Summary Myocardial infarction (MI) remains a dreadful disease around the world, causing irreversible sequelae that shorten life expectancy and reduce quality of life despite current treatment. Here, the authors engineered a cell-enriched myocardial graft, composed of a decellularized myocardial matrix refilled with adipose tissue-derived progenitor cells (EMG-ATDPC). Once applied over the infarcted area in the swine MI model, the EMG-ATDPC improved cardiac function, reduced infarct size, attenuated fibrosis progression, and promoted neovascularization of the ischemic myocardium.
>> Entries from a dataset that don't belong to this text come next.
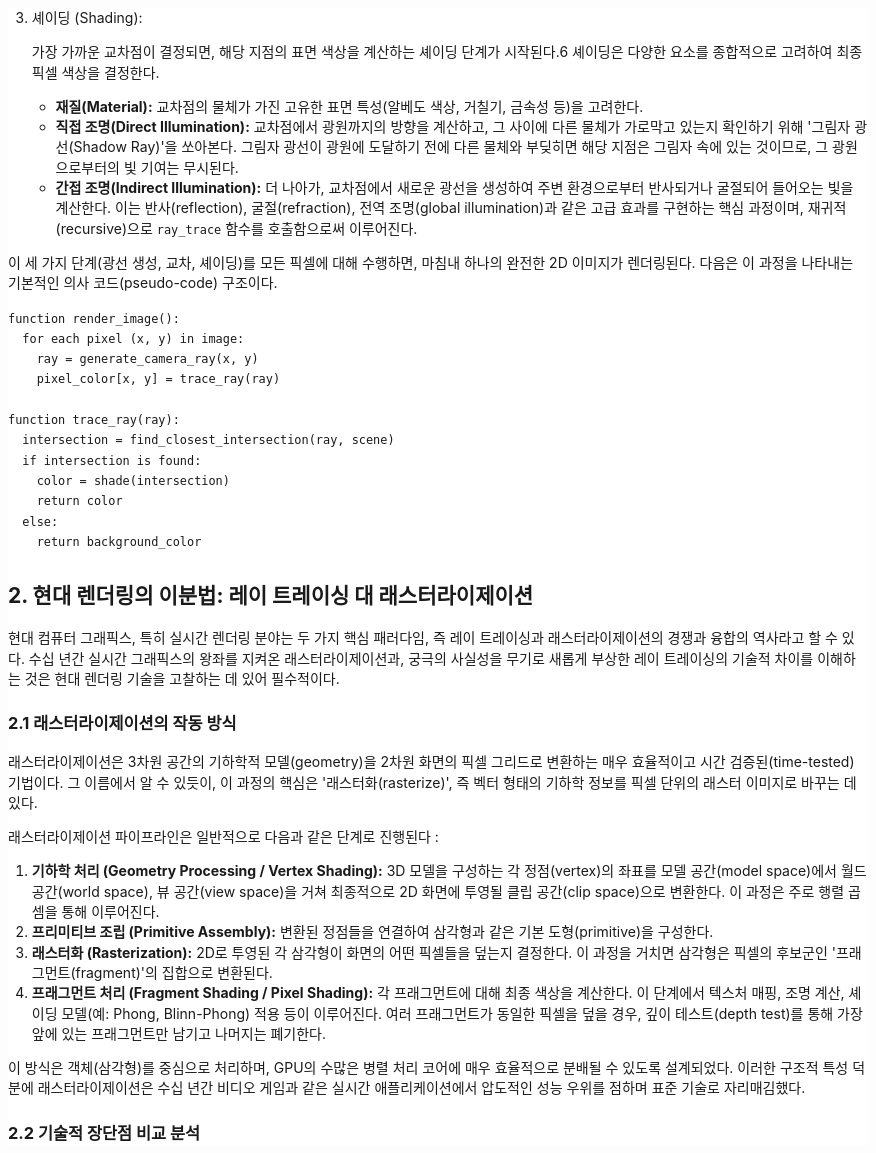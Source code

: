 3. 셰이딩 (Shading):

   가장 가까운 교차점이 결정되면, 해당 지점의 표면 색상을 계산하는 셰이딩 단계가 시작된다.6 셰이딩은 다양한 요소를 종합적으로 고려하여 최종 픽셀 색상을 결정한다.

   - **재질(Material):** 교차점의 물체가 가진 고유한 표면 특성(알베도 색상, 거칠기, 금속성 등)을 고려한다.
   - **직접 조명(Direct Illumination):** 교차점에서 광원까지의 방향을 계산하고, 그 사이에 다른 물체가 가로막고 있는지 확인하기 위해 '그림자 광선(Shadow Ray)'을 쏘아본다. 그림자 광선이 광원에 도달하기 전에 다른 물체와 부딪히면 해당 지점은 그림자 속에 있는 것이므로, 그 광원으로부터의 빛 기여는 무시된다.
   - **간접 조명(Indirect Illumination):** 더 나아가, 교차점에서 새로운 광선을 생성하여 주변 환경으로부터 반사되거나 굴절되어 들어오는 빛을 계산한다. 이는 반사(reflection), 굴절(refraction), 전역 조명(global illumination)과 같은 고급 효과를 구현하는 핵심 과정이며, 재귀적(recursive)으로 `ray_trace` 함수를 호출함으로써 이루어진다.

이 세 가지 단계(광선 생성, 교차, 셰이딩)를 모든 픽셀에 대해 수행하면, 마침내 하나의 완전한 2D 이미지가 렌더링된다. 다음은 이 과정을 나타내는 기본적인 의사 코드(pseudo-code) 구조이다.

```
function render_image():
  for each pixel (x, y) in image:
    ray = generate_camera_ray(x, y)
    pixel_color[x, y] = trace_ray(ray)

function trace_ray(ray):
  intersection = find_closest_intersection(ray, scene)
  if intersection is found:
    color = shade(intersection)
    return color
  else:
    return background_color
```

## 2.  현대 렌더링의 이분법: 레이 트레이싱 대 래스터라이제이션

현대 컴퓨터 그래픽스, 특히 실시간 렌더링 분야는 두 가지 핵심 패러다임, 즉 레이 트레이싱과 래스터라이제이션의 경쟁과 융합의 역사라고 할 수 있다. 수십 년간 실시간 그래픽스의 왕좌를 지켜온 래스터라이제이션과, 궁극의 사실성을 무기로 새롭게 부상한 레이 트레이싱의 기술적 차이를 이해하는 것은 현대 렌더링 기술을 고찰하는 데 있어 필수적이다.

### 2.1  래스터라이제이션의 작동 방식

래스터라이제이션은 3차원 공간의 기하학적 모델(geometry)을 2차원 화면의 픽셀 그리드로 변환하는 매우 효율적이고 시간 검증된(time-tested) 기법이다. 그 이름에서 알 수 있듯이, 이 과정의 핵심은 '래스터화(rasterize)', 즉 벡터 형태의 기하학 정보를 픽셀 단위의 래스터 이미지로 바꾸는 데 있다.

래스터라이제이션 파이프라인은 일반적으로 다음과 같은 단계로 진행된다 :

1. **기하학 처리 (Geometry Processing / Vertex Shading):** 3D 모델을 구성하는 각 정점(vertex)의 좌표를 모델 공간(model space)에서 월드 공간(world space), 뷰 공간(view space)을 거쳐 최종적으로 2D 화면에 투영될 클립 공간(clip space)으로 변환한다. 이 과정은 주로 행렬 곱셈을 통해 이루어진다.
2. **프리미티브 조립 (Primitive Assembly):** 변환된 정점들을 연결하여 삼각형과 같은 기본 도형(primitive)을 구성한다.
3. **래스터화 (Rasterization):** 2D로 투영된 각 삼각형이 화면의 어떤 픽셀들을 덮는지 결정한다. 이 과정을 거치면 삼각형은 픽셀의 후보군인 '프래그먼트(fragment)'의 집합으로 변환된다.
4. **프래그먼트 처리 (Fragment Shading / Pixel Shading):** 각 프래그먼트에 대해 최종 색상을 계산한다. 이 단계에서 텍스처 매핑, 조명 계산, 셰이딩 모델(예: Phong, Blinn-Phong) 적용 등이 이루어진다. 여러 프래그먼트가 동일한 픽셀을 덮을 경우, 깊이 테스트(depth test)를 통해 가장 앞에 있는 프래그먼트만 남기고 나머지는 폐기한다.

이 방식은 객체(삼각형)를 중심으로 처리하며, GPU의 수많은 병렬 처리 코어에 매우 효율적으로 분배될 수 있도록 설계되었다. 이러한 구조적 특성 덕분에 래스터라이제이션은 수십 년간 비디오 게임과 같은 실시간 애플리케이션에서 압도적인 성능 우위를 점하며 표준 기술로 자리매김했다.

### 2.2  기술적 장단점 비교 분석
The beneficial effects exerted by the EMG-ATDPC and the absence of identified adverse side effects should facilitate its clinical translation as a novel MI therapy in humans.
Visual Abstract
Highlights • MI remains a major cause of morbidity and mortality despite major treatment advances achieved during the past decades. • Administration of an engineered myocardial graft, composed of decellularized myocardial matrix refilled with ATDPCs (EMG-ATDPC), in a porcine pre-clinical MI model, may support cardiac recovery following MI. • Thirty days post-EMG-ATDPC implantation, cardiac magnetic resonance imaging and comprehensive histological analysis were performed to evaluate its impact on myocardial restoration. • EMG-ATDPC resulted in better left ventricular ejection fraction, higher vessel density and neovascularization, and reduced infarct size by 68%, as well as limited fibrosis. • Accordingly, EMG-ATDPC is ready to start the translational avenue toward phase I first-in-man clinical trials.